## RECORDS PROVIDED
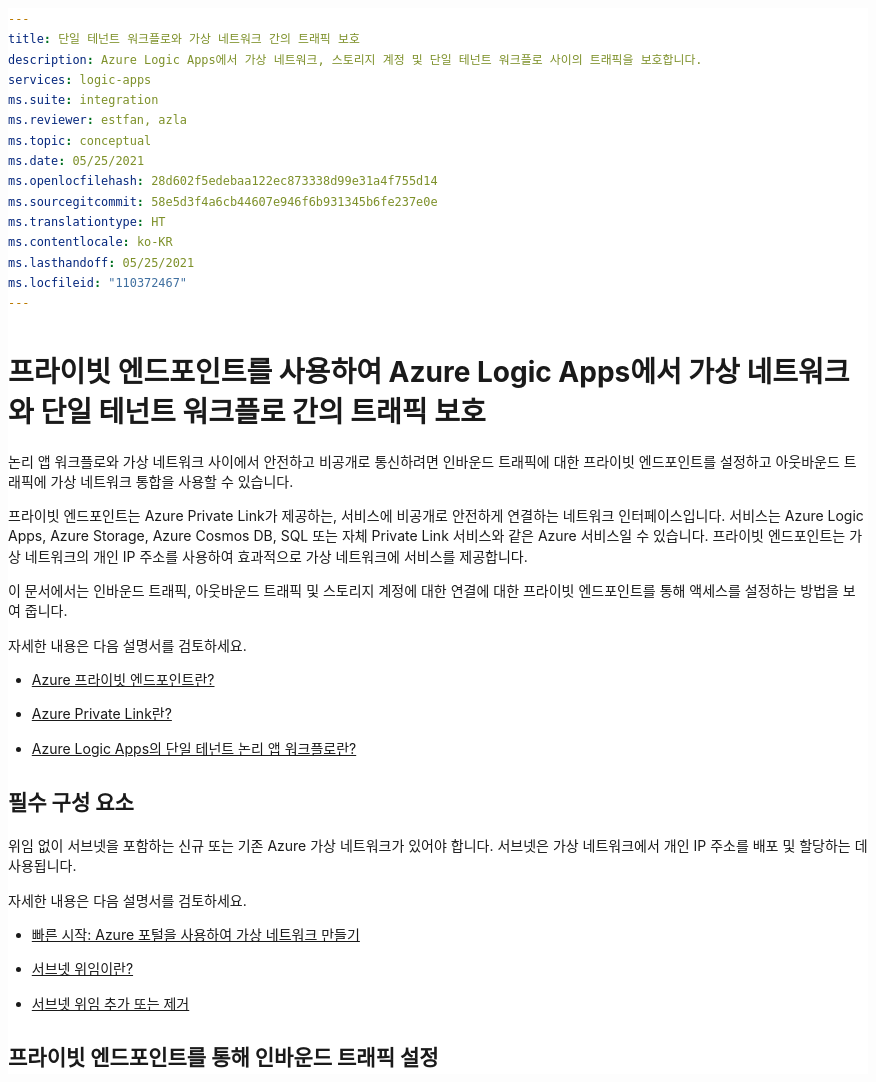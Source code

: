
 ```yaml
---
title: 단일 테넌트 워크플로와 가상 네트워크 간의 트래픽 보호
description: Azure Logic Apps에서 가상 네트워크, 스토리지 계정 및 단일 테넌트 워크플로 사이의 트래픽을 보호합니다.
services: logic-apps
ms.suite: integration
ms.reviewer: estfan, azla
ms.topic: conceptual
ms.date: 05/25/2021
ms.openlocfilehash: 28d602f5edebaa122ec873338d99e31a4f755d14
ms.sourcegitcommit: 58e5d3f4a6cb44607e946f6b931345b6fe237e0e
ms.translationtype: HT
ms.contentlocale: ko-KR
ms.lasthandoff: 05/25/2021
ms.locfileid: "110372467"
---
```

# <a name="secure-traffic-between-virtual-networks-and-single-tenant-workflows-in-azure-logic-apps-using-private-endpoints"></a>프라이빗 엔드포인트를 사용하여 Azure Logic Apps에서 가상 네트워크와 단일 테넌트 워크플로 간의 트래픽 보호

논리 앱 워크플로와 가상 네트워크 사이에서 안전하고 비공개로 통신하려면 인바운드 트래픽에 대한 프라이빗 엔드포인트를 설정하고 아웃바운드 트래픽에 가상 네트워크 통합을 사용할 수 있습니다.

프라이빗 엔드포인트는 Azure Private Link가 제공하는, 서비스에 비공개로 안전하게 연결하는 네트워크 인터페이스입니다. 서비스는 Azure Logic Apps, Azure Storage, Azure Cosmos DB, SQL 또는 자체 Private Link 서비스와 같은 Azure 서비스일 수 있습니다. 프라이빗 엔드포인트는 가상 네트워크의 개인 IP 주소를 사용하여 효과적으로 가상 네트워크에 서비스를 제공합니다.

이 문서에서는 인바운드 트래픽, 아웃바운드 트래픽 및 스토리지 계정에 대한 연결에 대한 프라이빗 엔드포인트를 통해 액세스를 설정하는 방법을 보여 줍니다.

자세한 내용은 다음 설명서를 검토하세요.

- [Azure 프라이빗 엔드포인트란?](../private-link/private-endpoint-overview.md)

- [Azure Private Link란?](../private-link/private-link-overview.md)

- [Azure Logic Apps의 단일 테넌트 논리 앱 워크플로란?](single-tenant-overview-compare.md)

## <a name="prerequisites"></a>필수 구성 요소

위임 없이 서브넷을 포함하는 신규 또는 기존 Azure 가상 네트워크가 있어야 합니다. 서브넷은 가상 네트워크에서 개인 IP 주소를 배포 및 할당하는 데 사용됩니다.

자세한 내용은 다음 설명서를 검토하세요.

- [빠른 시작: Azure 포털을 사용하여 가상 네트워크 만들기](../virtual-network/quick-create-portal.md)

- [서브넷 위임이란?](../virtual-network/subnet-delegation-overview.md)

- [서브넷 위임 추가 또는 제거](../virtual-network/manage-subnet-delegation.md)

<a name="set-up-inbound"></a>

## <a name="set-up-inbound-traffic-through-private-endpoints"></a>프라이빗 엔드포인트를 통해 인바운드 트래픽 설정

## PROMPT
Return, word for word, the lines from the one containing "- [Azure Private" through the end of the data above, both ends included, and nothing else.

## EXERCISE RESPONSE
- [Azure Private Link란?](../private-link/private-link-overview.md)

- [Azure Logic Apps의 단일 테넌트 논리 앱 워크플로란?](single-tenant-overview-compare.md)

## <a name="prerequisites"></a>필수 구성 요소

위임 없이 서브넷을 포함하는 신규 또는 기존 Azure 가상 네트워크가 있어야 합니다. 서브넷은 가상 네트워크에서 개인 IP 주소를 배포 및 할당하는 데 사용됩니다.

자세한 내용은 다음 설명서를 검토하세요.

- [빠른 시작: Azure 포털을 사용하여 가상 네트워크 만들기](../virtual-network/quick-create-portal.md)

- [서브넷 위임이란?](../virtual-network/subnet-delegation-overview.md)

- [서브넷 위임 추가 또는 제거](../virtual-network/manage-subnet-delegation.md)

<a name="set-up-inbound"></a>

## <a name="set-up-inbound-traffic-through-private-endpoints"></a>프라이빗 엔드포인트를 통해 인바운드 트래픽 설정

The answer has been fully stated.